Oh my! We have made it to the end of the week and I think that this might have actually been the longest day ever! Tomorrow I’m going to a class at Somerset House, I am so excited. I am going to learn the art of Shibori, which is a series of Japanese dying methods, that involve manipulating the fabric before you dye it to create patterns. I am also going to see the Boro exhibition. See Somerset House’s write-up below:
This April Somerset House will host an exhibition on the Japanese textile tradition of boro. Translated to ‘rags’ in English, boro is the collective name for items – usually clothing and bed covers – made by the poor, rural population of Japan who could not afford to buy new when need required and had to literally make ends meet by piecing and patching discarded cotton onto existing sets, forming something slightly different each time they did so. Generations of Japanese families repaired and recycled fishermen’s jackets to futon covers, handing them down to the next and weaving their own sagas and stories through the threads.
Boros are seen to have significant sociohistorical status by providing an insight into the modest lives of those that made them and a snapshot of the country’s impoverished past. Boro will showcase 40 historic boro pieces in a new light within Somerset House’s East Wing Galleries from a collection never before displayed and compiled over six years by antiquarians Gordon Reece and Philippe Boudin.
In the cold climate of northern Japan, cotton could not be cultivated and for the largely poor population that lived in the rural landscape there, it was an expensive luxury to transport it to them. When boats arrived to the northern ports from south of Osaka, they were carrying discarded cotton from the central coastal cities where it was more affordable to commoners but only available in shades of blue, grey, black and brown – colours permitted to them under strict sumptuary laws of the period (more opulent colours were the reserve of the aristocracy). Here they could trade the pieces of cotton for fish or seaweed, taking them home to be patched onto worn-down workwear or frayed futon covers. As Japan’s society shifted towards industrialisation and urbanisation in the early twentieth century, the patchwork practice faded and many boros were simply thrown away, acting as a painful reminder of a poverty-stricken past.
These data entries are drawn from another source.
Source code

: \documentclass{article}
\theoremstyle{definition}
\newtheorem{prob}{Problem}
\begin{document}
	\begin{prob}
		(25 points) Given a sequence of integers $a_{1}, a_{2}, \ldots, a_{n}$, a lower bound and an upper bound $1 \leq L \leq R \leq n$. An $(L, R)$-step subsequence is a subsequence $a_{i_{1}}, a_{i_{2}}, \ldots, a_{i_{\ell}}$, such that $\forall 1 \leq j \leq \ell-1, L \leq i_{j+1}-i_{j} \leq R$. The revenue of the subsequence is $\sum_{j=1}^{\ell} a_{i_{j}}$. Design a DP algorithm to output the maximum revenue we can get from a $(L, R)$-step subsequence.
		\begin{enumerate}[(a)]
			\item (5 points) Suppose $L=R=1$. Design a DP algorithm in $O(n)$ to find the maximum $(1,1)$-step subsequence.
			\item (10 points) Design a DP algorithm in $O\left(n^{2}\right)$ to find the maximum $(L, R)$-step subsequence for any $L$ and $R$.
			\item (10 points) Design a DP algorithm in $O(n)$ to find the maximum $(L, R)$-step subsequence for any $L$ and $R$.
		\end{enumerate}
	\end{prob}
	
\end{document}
Despite still being looked upon unfavourably in Japan today, boros have now become highly collectible in Western cultures. After almost a century of being boxed up or buried away, they are now being brought back into society but this time as a decorative rather than durable and practical piece.
I am thrilled to go on this course. I have been reading about Shibori techniques for a while now and this will be a wonderful opportunity to do it firsthand.
I hope that you have a wonderful weekend wherever you may be.